GIVEN DATA =
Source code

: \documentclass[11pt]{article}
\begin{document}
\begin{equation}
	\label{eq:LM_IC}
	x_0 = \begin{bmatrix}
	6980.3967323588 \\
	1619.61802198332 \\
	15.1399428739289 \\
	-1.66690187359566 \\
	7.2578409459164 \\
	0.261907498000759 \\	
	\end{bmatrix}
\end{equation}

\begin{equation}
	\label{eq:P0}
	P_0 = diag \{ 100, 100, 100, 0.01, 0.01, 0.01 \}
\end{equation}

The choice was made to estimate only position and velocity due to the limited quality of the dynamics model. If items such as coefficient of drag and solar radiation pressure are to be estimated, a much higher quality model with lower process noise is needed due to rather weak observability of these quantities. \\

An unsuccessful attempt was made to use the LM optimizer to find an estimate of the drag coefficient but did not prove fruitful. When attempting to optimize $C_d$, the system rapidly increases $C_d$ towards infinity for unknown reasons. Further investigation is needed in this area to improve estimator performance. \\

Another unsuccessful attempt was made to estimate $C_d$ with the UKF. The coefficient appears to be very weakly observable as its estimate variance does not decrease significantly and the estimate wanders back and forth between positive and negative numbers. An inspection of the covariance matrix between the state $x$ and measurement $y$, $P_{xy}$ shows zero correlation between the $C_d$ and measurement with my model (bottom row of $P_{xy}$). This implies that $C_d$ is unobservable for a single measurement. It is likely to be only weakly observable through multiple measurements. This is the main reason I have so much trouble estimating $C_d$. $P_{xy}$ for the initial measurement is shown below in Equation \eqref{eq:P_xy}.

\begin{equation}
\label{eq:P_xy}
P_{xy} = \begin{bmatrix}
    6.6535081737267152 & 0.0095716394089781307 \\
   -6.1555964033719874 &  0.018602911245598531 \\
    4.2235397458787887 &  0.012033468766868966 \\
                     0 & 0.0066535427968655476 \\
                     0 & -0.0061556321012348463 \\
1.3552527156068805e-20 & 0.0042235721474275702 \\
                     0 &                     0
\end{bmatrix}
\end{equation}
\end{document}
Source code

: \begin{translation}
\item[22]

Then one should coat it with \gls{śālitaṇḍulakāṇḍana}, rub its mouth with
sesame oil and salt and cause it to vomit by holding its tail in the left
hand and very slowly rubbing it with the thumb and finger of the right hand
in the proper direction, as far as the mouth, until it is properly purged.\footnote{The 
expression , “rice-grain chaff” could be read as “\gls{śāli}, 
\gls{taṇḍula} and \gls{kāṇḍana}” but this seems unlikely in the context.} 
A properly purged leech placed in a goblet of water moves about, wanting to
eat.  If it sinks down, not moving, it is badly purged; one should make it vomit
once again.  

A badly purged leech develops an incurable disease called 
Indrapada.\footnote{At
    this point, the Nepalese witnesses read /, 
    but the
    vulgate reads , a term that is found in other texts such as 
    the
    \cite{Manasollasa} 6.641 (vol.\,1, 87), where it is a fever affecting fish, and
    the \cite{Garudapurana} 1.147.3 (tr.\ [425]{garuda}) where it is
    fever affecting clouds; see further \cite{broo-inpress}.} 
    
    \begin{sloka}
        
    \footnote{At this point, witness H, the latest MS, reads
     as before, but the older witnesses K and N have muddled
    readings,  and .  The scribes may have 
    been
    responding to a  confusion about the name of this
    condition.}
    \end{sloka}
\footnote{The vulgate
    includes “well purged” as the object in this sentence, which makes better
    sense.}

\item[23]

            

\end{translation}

WHAT YOU ARE ASKED TO DO = Without omitting anything, output the entries exactly.

FINISHED EXERCISE =
Source code

: \documentclass[11pt]{article}
\begin{document}
\begin{equation}
	\label{eq:LM_IC}
	x_0 = \begin{bmatrix}
	6980.3967323588 \\
	1619.61802198332 \\
	15.1399428739289 \\
	-1.66690187359566 \\
	7.2578409459164 \\
	0.261907498000759 \\	
	\end{bmatrix}
\end{equation}

\begin{equation}
	\label{eq:P0}
	P_0 = diag \{ 100, 100, 100, 0.01, 0.01, 0.01 \}
\end{equation}

The choice was made to estimate only position and velocity due to the limited quality of the dynamics model. If items such as coefficient of drag and solar radiation pressure are to be estimated, a much higher quality model with lower process noise is needed due to rather weak observability of these quantities. \\

An unsuccessful attempt was made to use the LM optimizer to find an estimate of the drag coefficient but did not prove fruitful. When attempting to optimize $C_d$, the system rapidly increases $C_d$ towards infinity for unknown reasons. Further investigation is needed in this area to improve estimator performance. \\

Another unsuccessful attempt was made to estimate $C_d$ with the UKF. The coefficient appears to be very weakly observable as its estimate variance does not decrease significantly and the estimate wanders back and forth between positive and negative numbers. An inspection of the covariance matrix between the state $x$ and measurement $y$, $P_{xy}$ shows zero correlation between the $C_d$ and measurement with my model (bottom row of $P_{xy}$). This implies that $C_d$ is unobservable for a single measurement. It is likely to be only weakly observable through multiple measurements. This is the main reason I have so much trouble estimating $C_d$. $P_{xy}$ for the initial measurement is shown below in Equation \eqref{eq:P_xy}.

\begin{equation}
\label{eq:P_xy}
P_{xy} = \begin{bmatrix}
    6.6535081737267152 & 0.0095716394089781307 \\
   -6.1555964033719874 &  0.018602911245598531 \\
    4.2235397458787887 &  0.012033468766868966 \\
                     0 & 0.0066535427968655476 \\
                     0 & -0.0061556321012348463 \\
1.3552527156068805e-20 & 0.0042235721474275702 \\
                     0 &                     0
\end{bmatrix}
\end{equation}
\end{document}
Source code

: \begin{translation}
\item[22]

Then one should coat it with \gls{śālitaṇḍulakāṇḍana}, rub its mouth with
sesame oil and salt and cause it to vomit by holding its tail in the left
hand and very slowly rubbing it with the thumb and finger of the right hand
in the proper direction, as far as the mouth, until it is properly purged.\footnote{The 
expression , “rice-grain chaff” could be read as “\gls{śāli}, 
\gls{taṇḍula} and \gls{kāṇḍana}” but this seems unlikely in the context.} 
A properly purged leech placed in a goblet of water moves about, wanting to
eat.  If it sinks down, not moving, it is badly purged; one should make it vomit
once again.  

A badly purged leech develops an incurable disease called 
Indrapada.\footnote{At
    this point, the Nepalese witnesses read /, 
    but the
    vulgate reads , a term that is found in other texts such as 
    the
    \cite{Manasollasa} 6.641 (vol.\,1, 87), where it is a fever affecting fish, and
    the \cite{Garudapurana} 1.147.3 (tr.\ [425]{garuda}) where it is
    fever affecting clouds; see further \cite{broo-inpress}.} 
    
    \begin{sloka}
        
    \footnote{At this point, witness H, the latest MS, reads
     as before, but the older witnesses K and N have muddled
    readings,  and .  The scribes may have 
    been
    responding to a  confusion about the name of this
    condition.}
    \end{sloka}
\footnote{The vulgate
    includes “well purged” as the object in this sentence, which makes better
    sense.}

\item[23]

            

\end{translation}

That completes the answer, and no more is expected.